After playing for former college coach Bob Knight at West Point, Krzyzewski stayed in touch with Knight during his five years of service in the Army. Once he resigned from the Army as a captain in 1974, Krzyzewski had an offer waiting for him from Knight, who had taken the IU head coaching job in 1971.
“I wanted to coach,” Krzyzewski said in a statement provided to the IDS by Duke. “And I also thought that I wanted to be a college coach, and that if I could get my MBA, that would be really important as far as running a program.”
IU provided him with the opportunity to observe college basketball at its highest level while also learning about the business side of an athletic department and its basketball program.
Krzyzewski left after one season to become the head coach of Army, but his lone winter in Bloomington was a memorable one.
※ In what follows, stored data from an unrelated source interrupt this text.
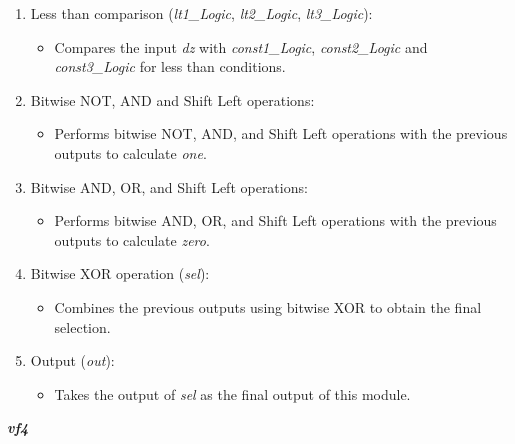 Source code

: \begin{enumerate}

\item Less than comparison (\textit{lt1\_Logic}, \textit{lt2\_Logic}, \textit{lt3\_Logic}):
\begin{itemize}
\item Compares the input \textit{dz} with \textit{const1\_Logic}, \textit{const2\_Logic} and \textit{const3\_Logic} for less than conditions.
\end{itemize}

\item Bitwise NOT, AND and Shift Left operations:
\begin{itemize}
\item Performs bitwise NOT, AND, and Shift Left operations with the previous outputs to calculate \textit{one}.
\end{itemize}

\item Bitwise AND, OR, and Shift Left operations:
\begin{itemize}
\item Performs bitwise AND, OR, and Shift Left operations with the previous outputs to calculate \textit{zero}.
\end{itemize}

\item Bitwise XOR operation (\textit{sel}):
\begin{itemize}
\item Combines the previous outputs using bitwise XOR to obtain the final selection.
\end{itemize}

\item Output (\textit{out}):
\begin{itemize}
\item Takes the output of \textit{sel} as the final output of this module.
\end{itemize}

\end{enumerate}

\vspace{0.5cm}

\textbf{\textit{vf4}}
The Hoosiers went undefeated in Big Ten play and finished the season with a 31-1 record, as IU fell only to Kentucky in the Elite Eight.
IU’s national title hopes were set back when then-sophomore forward Scott May, the team’s second leading scorer, broke his arm in the regular season finale against Purdue.
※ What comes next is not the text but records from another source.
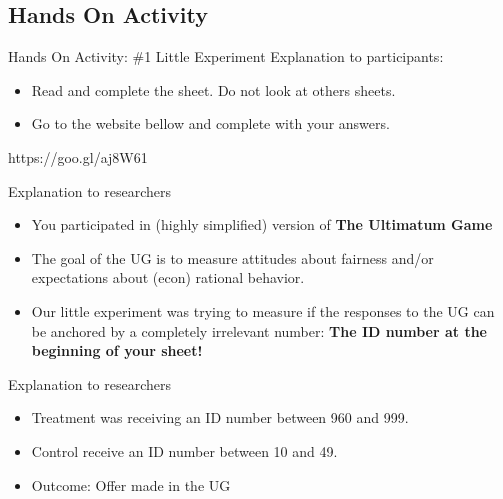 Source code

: \documentclass{beamer}
\begin{document}
\def\tightlist{}

\subsection{Hands On Activity}\label{lets-start-with-a-little-experiment}

\begin{frame}{Hands On Activity: \#1 Little Experiment}
 \Large{Explanation to participants:}

\begin{itemize}
\tightlist
\item
  \Large{Read and complete the sheet. Do not look at others sheets.}
\end{itemize}

\bigskip 

\begin{itemize}
\tightlist
\item
  \Large{Go to the website bellow and complete with your answers.}
\end{itemize}

\begin{center}
\LARGE{https://goo.gl/aj8W61}  
\end{center}

\end{frame}


\begin{frame}{Explanation to researchers}

\begin{itemize}
\item
  You participated in (highly simplified) version of \textbf{The
  Ultimatum Game}
\item
  The goal of the UG is to measure attitudes about fairness and/or
  expectations about (econ) rational behavior.
\item
  Our little experiment was trying to measure if the responses to the UG
  can be anchored by a completely irrelevant number: \textbf{The ID
  number at the beginning of your sheet!}
\end{itemize}

\end{frame}

\begin{frame}{Explanation to researchers}

\begin{itemize}
\item
  Treatment was receiving an ID number between 960 and 999.
\item
  Control receive an ID number between 10 and 49.
\item
  Outcome: Offer made in the UG
\end{itemize}

\end{frame}
\end{document}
Krzyzewski credits the Hoosiers’ 1974-75 team as being the best IU team of its era, even though Knight hung a national championship banner in the rafters of Assembly Hall in 1976.
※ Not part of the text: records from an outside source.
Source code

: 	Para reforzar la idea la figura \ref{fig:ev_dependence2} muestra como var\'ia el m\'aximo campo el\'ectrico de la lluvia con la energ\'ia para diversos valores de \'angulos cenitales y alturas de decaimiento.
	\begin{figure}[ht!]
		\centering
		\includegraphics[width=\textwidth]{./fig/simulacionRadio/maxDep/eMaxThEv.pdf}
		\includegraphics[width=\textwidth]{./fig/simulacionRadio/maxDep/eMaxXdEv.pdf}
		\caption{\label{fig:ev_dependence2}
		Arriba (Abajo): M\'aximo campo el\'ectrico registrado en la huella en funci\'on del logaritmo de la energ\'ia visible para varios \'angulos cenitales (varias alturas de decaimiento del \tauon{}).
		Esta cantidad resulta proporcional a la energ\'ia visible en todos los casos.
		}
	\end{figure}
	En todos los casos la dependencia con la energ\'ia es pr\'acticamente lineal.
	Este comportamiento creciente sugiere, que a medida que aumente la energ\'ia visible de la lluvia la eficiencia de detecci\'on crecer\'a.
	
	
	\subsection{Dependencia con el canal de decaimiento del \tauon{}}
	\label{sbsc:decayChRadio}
“They were in a position to win it that year,” he said. “It was incredibly exciting to be there.”
As a graduate assistant, Krzyzewski was unable to participate in on-court coaching, but he was a staple in IU’s practices and provided a friendly ear for Hoosier players given their proximity in age. IU players respected him because he had played for Knight at Army with no idea that a future Hall of Fame coach was in their midst.
“We didn’t know we were hanging out with arguably, now, one of the greatest college coaches ever,” former Hoosier Steve Green said. “At the time he was a grad assistant, and, more importantly, he was one of Coach Knight’s favorite players at Army.”
Knight’s players at Army were the gold standard for IU players in the ‘70s. The Hoosiers prided themselves on working as hard as the cadets in West Point, Green said.
One day in practice, Green and Krzyzewski were leaning against the backstop of one of the basketball hoops during a break in practice.
“My God, Coach Knight never worked us this hard at Army,” Krzyzewski told Green, who was flabbergasted.
“I looked at him and I go ‘Woah, wait a minute,’” Green said. “That’s all we’ve ever heard was these horrible stories, and we were always trying to impress Coach Knight that we were as tough as his Army guys, very honestly.”
Krzyzewski’s relationship with IU’s players wasn’t limited to the practice court. Wherever IU traveled, so did the bond between the players and their graduate assistant.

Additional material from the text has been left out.